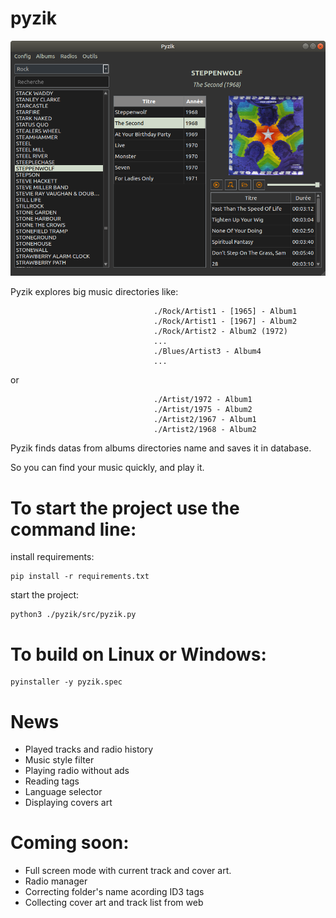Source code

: # pyzik

<img src="https://raw.githubusercontent.com/myrrkel/pyzik/master/screenshot.png" alt="pyzik" />

Pyzik explores big music directories like:

                                    ./Rock/Artist1 - [1965] - Album1
                                    ./Rock/Artist1 - [1967] - Album2
                                    ./Rock/Artist2 - Album2 (1972)
                                    ...
                                    ./Blues/Artist3 - Album4
                                    ...

or

                                    ./Artist/1972 - Album1
                                    ./Artist/1975 - Album2
                                    ./Artist2/1967 - Album1
                                    ./Artist2/1968 - Album2




Pyzik finds datas from albums directories name and saves it in database. 

So you can find your music quickly, and play it.


# To start the project use the command line: 

install requirements:

    pip install -r requirements.txt

start the project:

    python3 ./pyzik/src/pyzik.py


# To build on Linux or Windows: 

    pyinstaller -y pyzik.spec


# News
+ Played tracks and radio history
+ Music style filter
+ Playing radio without ads
+ Reading tags
+ Language selector
+ Displaying covers art


# Coming soon:
+ Full screen mode with current track and cover art.
+ Radio manager
+ Correcting folder's name acording ID3 tags
+ Collecting cover art and track list from web




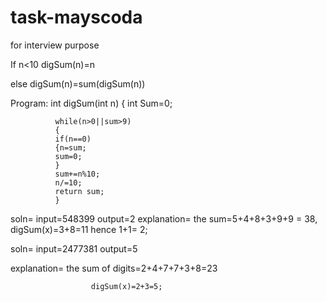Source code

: # task-mayscoda
for interview purpose


If n<10
digSum(n)=n

else
digSum(n)=sum(digSum(n))



 
Program:      int digSum(int n)
              {
              int Sum=0;
              
              while(n>0||sum>9)
              {
              if(n==0)
              {n=sum;
              sum=0;
              }
              sum+=n%10;
              n/=10;
              return sum;
              }
              


soln= 
input=548399
output=2
explanation= the sum=5+4+8+3+9+9 = 38,
              digSum(x)=3+8=11
              hence 1+1=  2;
              
              
  soln=
  input=2477381
  output=5
  
  explanation= the sum of digits=2+4+7+7+3+8=23
  
                      digSum(x)=2+3=5;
* * * *
All of the material above is to be copied exactly, with no pictures.

Source code

: # pyzik

<img src="https://raw.githubusercontent.com/myrrkel/pyzik/master/screenshot.png" alt="pyzik" />

Pyzik explores big music directories like:

                                    ./Rock/Artist1 - [1965] - Album1
                                    ./Rock/Artist1 - [1967] - Album2
                                    ./Rock/Artist2 - Album2 (1972)
                                    ...
                                    ./Blues/Artist3 - Album4
                                    ...

or

                                    ./Artist/1972 - Album1
                                    ./Artist/1975 - Album2
                                    ./Artist2/1967 - Album1
                                    ./Artist2/1968 - Album2




Pyzik finds datas from albums directories name and saves it in database. 

So you can find your music quickly, and play it.


# To start the project use the command line: 

install requirements:

    pip install -r requirements.txt

start the project:

    python3 ./pyzik/src/pyzik.py


# To build on Linux or Windows: 

    pyinstaller -y pyzik.spec


# News
+ Played tracks and radio history
+ Music style filter
+ Playing radio without ads
+ Reading tags
+ Language selector
+ Displaying covers art


# Coming soon:
+ Full screen mode with current track and cover art.
+ Radio manager
+ Correcting folder's name acording ID3 tags
+ Collecting cover art and track list from web




Source code

: # task-mayscoda
for interview purpose


If n<10
digSum(n)=n

else
digSum(n)=sum(digSum(n))



 
Program:      int digSum(int n)
              {
              int Sum=0;
              
              while(n>0||sum>9)
              {
              if(n==0)
              {n=sum;
              sum=0;
              }
              sum+=n%10;
              n/=10;
              return sum;
              }
              


soln= 
input=548399
output=2
explanation= the sum=5+4+8+3+9+9 = 38,
              digSum(x)=3+8=11
              hence 1+1=  2;
              
              
  soln=
  input=2477381
  output=5
  
  explanation= the sum of digits=2+4+7+7+3+8=23
  
                      digSum(x)=2+3=5;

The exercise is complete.